A source close to Combs gave Variety Magazine details about the potential acquisition. The record executive business mogul is “exploring the opportunity to purchase BET as a part of his strategy to build a Black-owned global media powerhouse,” says the source.

Although Diddy has expressed interest in acquiring BET, he is not officially in talks with Paramount to purchase a majority stake, another source says. The source revealed that Paramount is not in talks with anyone at the moment.

Sean Comb’s Current Business Ventures

Combs is no stranger to owning a network. He is currently the owner of Revolt, a platform he launched in 2013. The network has grown into a multimedia company that produces linear and digital long-form series and multi-platform short-form programming. At the moment, Revolt reaches roughly 80 million people, with its digital reach exponentially greater.

The entrepreneur also has a relationship with Paramount Global, which is the parent company behind networks like MTV, CMT, and Comedy Central. Combs once produced shows for MTV.  His three iterations of Making the Band spanned between 2002 and 2009 and were major successes for the network.

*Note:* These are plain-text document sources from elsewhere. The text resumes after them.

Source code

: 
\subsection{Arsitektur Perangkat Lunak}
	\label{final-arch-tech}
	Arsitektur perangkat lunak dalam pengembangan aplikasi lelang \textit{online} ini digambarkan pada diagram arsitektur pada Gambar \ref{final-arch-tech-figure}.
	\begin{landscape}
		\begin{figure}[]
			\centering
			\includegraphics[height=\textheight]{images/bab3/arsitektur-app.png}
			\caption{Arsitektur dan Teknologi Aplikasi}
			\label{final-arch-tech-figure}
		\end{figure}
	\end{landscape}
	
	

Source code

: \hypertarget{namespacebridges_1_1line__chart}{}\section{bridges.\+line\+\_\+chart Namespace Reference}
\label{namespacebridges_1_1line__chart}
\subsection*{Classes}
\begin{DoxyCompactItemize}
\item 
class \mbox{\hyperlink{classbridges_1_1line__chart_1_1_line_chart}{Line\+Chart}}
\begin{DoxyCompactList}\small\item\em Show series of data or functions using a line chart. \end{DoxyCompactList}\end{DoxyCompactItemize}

Comb’s acquisition of the network is important to him because he wants BET to return to being a Black-owned brand. He says is “better for the business, for the culture and for building wealth in the Black community,” according to the source.

Selling a majority stake in BET Group would allow Paramount Global to get added capital. The extra funding will be spent on programming for Paramount+ and Pluto TV. The company has also attempted to sell publisher Simon & Shuster. The $2.2 billion deal to sell to Penguin Random House fell through on regulatory concerns.